*** Data for analysis ***

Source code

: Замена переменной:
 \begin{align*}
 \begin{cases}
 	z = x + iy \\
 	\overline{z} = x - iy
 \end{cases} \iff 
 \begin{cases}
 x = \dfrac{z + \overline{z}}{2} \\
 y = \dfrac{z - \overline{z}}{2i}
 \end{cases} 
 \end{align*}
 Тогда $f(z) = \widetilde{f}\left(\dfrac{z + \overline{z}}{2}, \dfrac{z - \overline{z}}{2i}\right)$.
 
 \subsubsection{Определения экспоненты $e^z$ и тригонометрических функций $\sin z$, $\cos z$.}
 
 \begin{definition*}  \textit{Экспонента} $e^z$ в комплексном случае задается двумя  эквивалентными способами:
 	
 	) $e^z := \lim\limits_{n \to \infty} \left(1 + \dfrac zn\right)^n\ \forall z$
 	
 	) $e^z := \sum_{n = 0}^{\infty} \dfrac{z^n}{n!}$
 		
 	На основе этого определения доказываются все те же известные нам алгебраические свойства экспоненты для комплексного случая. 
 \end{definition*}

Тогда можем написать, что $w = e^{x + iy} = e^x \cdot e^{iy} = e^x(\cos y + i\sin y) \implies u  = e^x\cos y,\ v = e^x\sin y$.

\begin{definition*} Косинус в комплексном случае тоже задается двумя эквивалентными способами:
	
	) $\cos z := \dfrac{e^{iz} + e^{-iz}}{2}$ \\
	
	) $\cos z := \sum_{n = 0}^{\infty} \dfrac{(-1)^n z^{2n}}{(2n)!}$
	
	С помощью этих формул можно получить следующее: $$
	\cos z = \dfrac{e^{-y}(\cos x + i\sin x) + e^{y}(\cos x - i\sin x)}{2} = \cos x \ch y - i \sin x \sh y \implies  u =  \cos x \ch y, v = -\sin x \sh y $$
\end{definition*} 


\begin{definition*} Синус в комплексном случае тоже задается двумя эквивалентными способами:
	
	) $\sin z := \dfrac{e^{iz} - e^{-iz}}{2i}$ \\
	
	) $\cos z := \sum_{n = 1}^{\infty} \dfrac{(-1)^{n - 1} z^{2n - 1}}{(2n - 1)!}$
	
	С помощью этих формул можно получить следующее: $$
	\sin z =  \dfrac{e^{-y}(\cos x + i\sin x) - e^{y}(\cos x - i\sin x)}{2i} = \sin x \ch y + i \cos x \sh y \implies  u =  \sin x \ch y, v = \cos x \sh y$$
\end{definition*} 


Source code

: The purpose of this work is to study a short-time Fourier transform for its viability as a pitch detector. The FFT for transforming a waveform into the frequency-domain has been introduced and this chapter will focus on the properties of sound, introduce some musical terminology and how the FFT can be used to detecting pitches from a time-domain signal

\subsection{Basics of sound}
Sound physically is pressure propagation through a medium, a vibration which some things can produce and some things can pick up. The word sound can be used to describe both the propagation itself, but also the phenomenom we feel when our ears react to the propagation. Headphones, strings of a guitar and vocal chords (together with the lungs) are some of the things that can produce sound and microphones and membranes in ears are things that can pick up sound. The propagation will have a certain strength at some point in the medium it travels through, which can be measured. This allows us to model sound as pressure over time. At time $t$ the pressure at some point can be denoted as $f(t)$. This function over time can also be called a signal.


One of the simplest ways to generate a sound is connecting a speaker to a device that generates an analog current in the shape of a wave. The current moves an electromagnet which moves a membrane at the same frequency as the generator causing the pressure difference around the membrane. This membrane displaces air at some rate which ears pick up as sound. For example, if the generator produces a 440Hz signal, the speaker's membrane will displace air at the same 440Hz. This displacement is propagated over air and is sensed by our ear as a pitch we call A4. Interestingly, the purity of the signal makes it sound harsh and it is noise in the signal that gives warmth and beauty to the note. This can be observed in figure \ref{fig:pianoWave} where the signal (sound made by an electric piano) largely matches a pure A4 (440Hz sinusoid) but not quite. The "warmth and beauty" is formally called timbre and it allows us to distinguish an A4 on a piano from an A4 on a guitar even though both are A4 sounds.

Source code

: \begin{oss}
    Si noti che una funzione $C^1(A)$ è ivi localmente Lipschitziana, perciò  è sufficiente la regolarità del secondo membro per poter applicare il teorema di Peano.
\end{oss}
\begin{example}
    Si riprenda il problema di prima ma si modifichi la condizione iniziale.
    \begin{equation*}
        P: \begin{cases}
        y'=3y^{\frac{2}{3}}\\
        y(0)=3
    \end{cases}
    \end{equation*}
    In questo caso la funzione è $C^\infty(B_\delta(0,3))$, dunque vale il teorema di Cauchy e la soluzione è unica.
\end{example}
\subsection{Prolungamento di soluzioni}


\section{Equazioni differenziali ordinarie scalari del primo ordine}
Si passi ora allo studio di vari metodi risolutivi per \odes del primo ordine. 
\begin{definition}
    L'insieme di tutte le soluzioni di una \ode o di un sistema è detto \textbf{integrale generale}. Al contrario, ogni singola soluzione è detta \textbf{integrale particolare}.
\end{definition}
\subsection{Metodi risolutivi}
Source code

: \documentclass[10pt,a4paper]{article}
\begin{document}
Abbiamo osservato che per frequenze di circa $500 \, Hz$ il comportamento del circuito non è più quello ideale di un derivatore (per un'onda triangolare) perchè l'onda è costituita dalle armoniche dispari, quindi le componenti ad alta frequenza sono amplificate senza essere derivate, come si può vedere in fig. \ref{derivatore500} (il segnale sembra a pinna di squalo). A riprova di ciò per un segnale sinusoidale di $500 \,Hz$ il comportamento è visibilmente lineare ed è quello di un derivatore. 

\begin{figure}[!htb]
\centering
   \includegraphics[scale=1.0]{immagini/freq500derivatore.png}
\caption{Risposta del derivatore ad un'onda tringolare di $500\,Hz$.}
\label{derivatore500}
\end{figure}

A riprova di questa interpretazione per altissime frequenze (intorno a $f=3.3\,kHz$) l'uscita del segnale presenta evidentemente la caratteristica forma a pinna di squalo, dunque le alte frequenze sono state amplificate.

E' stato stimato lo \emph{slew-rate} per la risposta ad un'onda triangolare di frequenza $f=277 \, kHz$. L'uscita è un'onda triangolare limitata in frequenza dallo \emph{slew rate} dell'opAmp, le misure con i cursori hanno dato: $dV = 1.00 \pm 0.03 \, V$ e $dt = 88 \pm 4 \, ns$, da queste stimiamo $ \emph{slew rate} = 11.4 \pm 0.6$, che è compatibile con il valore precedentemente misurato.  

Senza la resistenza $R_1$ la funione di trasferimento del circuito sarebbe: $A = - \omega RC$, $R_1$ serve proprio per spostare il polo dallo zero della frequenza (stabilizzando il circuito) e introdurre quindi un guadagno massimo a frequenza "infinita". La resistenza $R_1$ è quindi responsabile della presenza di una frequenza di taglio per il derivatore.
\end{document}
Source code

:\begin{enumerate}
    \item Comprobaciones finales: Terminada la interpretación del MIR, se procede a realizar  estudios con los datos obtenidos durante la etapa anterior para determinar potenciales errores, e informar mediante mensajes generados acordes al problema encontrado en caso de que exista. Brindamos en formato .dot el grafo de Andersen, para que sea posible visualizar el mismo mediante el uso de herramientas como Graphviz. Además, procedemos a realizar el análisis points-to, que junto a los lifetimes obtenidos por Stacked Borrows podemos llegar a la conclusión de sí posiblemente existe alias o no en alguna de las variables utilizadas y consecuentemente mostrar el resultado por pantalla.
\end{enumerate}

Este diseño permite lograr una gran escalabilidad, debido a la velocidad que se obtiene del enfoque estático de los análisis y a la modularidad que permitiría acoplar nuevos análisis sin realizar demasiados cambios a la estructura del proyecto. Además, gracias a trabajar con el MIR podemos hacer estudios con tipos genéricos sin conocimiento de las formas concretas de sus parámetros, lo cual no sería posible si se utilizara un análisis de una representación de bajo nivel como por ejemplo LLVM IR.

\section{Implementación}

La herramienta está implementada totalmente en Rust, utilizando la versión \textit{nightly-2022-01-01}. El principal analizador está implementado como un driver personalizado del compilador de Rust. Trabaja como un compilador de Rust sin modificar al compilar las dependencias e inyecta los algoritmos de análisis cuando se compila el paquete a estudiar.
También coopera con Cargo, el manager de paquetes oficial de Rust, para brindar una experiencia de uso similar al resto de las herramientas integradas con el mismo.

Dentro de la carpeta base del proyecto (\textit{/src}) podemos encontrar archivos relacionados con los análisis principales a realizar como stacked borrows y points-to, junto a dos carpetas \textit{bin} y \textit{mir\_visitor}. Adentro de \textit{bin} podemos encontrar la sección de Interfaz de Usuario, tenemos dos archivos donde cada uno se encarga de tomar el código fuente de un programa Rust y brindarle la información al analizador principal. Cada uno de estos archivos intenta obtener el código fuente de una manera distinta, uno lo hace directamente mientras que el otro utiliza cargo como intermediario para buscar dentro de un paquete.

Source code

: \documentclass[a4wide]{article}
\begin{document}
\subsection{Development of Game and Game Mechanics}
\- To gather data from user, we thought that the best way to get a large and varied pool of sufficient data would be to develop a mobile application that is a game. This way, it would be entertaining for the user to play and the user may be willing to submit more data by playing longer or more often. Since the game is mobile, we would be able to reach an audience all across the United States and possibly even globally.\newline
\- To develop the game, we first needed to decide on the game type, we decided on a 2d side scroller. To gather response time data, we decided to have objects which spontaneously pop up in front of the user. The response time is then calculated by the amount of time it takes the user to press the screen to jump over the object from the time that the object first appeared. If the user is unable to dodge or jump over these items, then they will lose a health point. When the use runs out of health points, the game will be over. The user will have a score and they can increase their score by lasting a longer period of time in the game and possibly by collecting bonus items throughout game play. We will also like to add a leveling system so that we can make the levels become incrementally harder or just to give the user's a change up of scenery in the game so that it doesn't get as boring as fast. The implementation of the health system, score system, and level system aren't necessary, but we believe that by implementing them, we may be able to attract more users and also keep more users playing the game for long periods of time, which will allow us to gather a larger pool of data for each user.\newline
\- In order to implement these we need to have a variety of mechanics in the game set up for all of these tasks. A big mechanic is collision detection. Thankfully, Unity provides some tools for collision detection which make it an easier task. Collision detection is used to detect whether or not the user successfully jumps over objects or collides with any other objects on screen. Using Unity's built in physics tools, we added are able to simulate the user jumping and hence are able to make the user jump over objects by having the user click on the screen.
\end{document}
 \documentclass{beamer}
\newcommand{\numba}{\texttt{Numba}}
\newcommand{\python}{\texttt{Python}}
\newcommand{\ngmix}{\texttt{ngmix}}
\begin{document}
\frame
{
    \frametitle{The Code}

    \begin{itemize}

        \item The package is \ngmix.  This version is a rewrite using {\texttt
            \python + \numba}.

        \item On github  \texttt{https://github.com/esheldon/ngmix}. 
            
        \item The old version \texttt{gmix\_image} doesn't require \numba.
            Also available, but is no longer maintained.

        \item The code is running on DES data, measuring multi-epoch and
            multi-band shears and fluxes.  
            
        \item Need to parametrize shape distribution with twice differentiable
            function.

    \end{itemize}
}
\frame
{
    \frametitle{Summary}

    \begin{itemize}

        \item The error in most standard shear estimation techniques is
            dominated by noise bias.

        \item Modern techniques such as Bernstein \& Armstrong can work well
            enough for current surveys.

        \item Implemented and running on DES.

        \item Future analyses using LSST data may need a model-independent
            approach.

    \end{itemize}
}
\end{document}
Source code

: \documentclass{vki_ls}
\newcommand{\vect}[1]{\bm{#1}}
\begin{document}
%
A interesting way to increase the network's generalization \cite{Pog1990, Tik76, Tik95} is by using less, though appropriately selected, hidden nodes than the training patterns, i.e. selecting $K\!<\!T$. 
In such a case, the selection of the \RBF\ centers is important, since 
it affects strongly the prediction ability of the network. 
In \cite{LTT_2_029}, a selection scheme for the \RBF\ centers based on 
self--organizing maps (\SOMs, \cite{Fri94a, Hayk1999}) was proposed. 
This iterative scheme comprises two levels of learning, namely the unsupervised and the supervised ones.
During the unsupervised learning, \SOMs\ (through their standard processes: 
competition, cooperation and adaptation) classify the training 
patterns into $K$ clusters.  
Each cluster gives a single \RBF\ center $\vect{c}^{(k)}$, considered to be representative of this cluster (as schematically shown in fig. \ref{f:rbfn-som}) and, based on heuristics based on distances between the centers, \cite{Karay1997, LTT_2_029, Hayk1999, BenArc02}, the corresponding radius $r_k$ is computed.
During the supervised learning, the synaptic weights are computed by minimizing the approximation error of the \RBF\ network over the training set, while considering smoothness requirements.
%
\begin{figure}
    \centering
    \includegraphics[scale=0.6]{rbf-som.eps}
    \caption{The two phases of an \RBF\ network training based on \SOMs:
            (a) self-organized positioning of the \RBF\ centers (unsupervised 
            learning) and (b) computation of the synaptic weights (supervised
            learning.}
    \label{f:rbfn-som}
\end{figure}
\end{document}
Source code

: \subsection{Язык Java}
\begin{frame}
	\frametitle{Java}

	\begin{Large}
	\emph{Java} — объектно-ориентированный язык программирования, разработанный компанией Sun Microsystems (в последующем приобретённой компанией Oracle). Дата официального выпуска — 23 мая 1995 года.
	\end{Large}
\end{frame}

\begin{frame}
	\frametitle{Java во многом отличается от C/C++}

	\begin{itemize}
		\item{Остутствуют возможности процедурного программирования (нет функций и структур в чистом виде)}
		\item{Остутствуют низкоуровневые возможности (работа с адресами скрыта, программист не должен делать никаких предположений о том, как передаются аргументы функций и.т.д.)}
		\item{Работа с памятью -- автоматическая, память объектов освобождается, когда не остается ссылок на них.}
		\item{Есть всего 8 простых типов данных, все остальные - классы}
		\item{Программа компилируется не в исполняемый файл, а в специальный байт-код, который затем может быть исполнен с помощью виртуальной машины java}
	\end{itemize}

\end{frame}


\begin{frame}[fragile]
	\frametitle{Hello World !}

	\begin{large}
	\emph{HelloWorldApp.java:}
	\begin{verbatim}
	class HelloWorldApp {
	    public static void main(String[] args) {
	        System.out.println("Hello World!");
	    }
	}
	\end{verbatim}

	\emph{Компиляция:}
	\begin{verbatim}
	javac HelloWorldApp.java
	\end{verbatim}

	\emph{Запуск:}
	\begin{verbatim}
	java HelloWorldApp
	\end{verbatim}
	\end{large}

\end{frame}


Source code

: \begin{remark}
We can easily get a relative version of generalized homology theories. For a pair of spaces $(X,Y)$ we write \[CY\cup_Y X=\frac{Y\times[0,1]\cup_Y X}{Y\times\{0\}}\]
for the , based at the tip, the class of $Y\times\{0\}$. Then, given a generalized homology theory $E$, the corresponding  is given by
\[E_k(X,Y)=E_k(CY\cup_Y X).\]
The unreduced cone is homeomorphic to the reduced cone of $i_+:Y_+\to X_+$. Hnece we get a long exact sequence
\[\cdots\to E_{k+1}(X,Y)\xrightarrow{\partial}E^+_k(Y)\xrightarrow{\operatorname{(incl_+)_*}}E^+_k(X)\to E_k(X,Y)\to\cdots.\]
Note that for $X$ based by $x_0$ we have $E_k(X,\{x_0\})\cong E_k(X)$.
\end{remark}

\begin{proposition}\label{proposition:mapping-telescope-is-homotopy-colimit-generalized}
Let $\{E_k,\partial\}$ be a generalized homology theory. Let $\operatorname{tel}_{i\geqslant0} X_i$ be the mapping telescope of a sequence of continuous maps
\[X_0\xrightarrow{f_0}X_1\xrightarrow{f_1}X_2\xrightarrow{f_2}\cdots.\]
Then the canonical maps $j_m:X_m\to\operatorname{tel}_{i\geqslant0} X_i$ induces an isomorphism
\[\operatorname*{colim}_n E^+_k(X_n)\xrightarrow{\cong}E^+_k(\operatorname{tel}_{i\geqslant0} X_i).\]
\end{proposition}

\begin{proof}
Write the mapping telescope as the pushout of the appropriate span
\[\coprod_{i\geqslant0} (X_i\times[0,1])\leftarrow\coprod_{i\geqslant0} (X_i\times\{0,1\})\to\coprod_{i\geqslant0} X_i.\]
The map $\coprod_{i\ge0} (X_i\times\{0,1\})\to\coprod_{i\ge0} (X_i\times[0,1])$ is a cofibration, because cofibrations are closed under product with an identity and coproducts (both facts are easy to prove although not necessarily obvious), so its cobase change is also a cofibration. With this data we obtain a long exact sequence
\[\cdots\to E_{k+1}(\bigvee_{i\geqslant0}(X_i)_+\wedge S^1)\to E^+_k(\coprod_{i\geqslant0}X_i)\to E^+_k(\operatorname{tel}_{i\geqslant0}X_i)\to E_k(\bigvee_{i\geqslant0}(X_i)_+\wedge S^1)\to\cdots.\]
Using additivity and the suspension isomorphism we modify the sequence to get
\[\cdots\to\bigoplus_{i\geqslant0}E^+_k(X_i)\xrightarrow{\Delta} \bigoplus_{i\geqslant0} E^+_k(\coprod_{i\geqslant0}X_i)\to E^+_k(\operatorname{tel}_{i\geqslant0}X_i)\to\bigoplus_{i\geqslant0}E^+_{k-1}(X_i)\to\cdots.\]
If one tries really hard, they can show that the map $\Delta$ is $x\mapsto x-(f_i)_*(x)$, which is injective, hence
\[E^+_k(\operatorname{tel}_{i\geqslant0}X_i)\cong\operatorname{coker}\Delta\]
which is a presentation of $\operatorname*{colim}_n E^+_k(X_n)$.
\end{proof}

***

Starting at the line with "Also available, but" and ending at the line with "Each cluster gives", print each line of the listing above exactly, with no other lines.

            Also available, but is no longer maintained.

        \item The code is running on DES data, measuring multi-epoch and
            multi-band shears and fluxes.  
            
        \item Need to parametrize shape distribution with twice differentiable
            function.

    \end{itemize}
}
\frame
{
    \frametitle{Summary}

    \begin{itemize}

        \item The error in most standard shear estimation techniques is
            dominated by noise bias.

        \item Modern techniques such as Bernstein \& Armstrong can work well
            enough for current surveys.

        \item Implemented and running on DES.

        \item Future analyses using LSST data may need a model-independent
            approach.

    \end{itemize}
}
\end{document}
Source code

: \documentclass{vki_ls}
\newcommand{\vect}[1]{\bm{#1}}
\begin{document}
%
A interesting way to increase the network's generalization \cite{Pog1990, Tik76, Tik95} is by using less, though appropriately selected, hidden nodes than the training patterns, i.e. selecting $K\!<\!T$. 
In such a case, the selection of the \RBF\ centers is important, since 
it affects strongly the prediction ability of the network. 
In \cite{LTT_2_029}, a selection scheme for the \RBF\ centers based on 
self--organizing maps (\SOMs, \cite{Fri94a, Hayk1999}) was proposed. 
This iterative scheme comprises two levels of learning, namely the unsupervised and the supervised ones.
During the unsupervised learning, \SOMs\ (through their standard processes: 
competition, cooperation and adaptation) classify the training 
patterns into $K$ clusters.  
Each cluster gives a single \RBF\ center $\vect{c}^{(k)}$, considered to be representative of this cluster (as schematically shown in fig. \ref{f:rbfn-som}) and, based on heuristics based on distances between the centers, \cite{Karay1997, LTT_2_029, Hayk1999, BenArc02}, the corresponding radius $r_k$ is computed.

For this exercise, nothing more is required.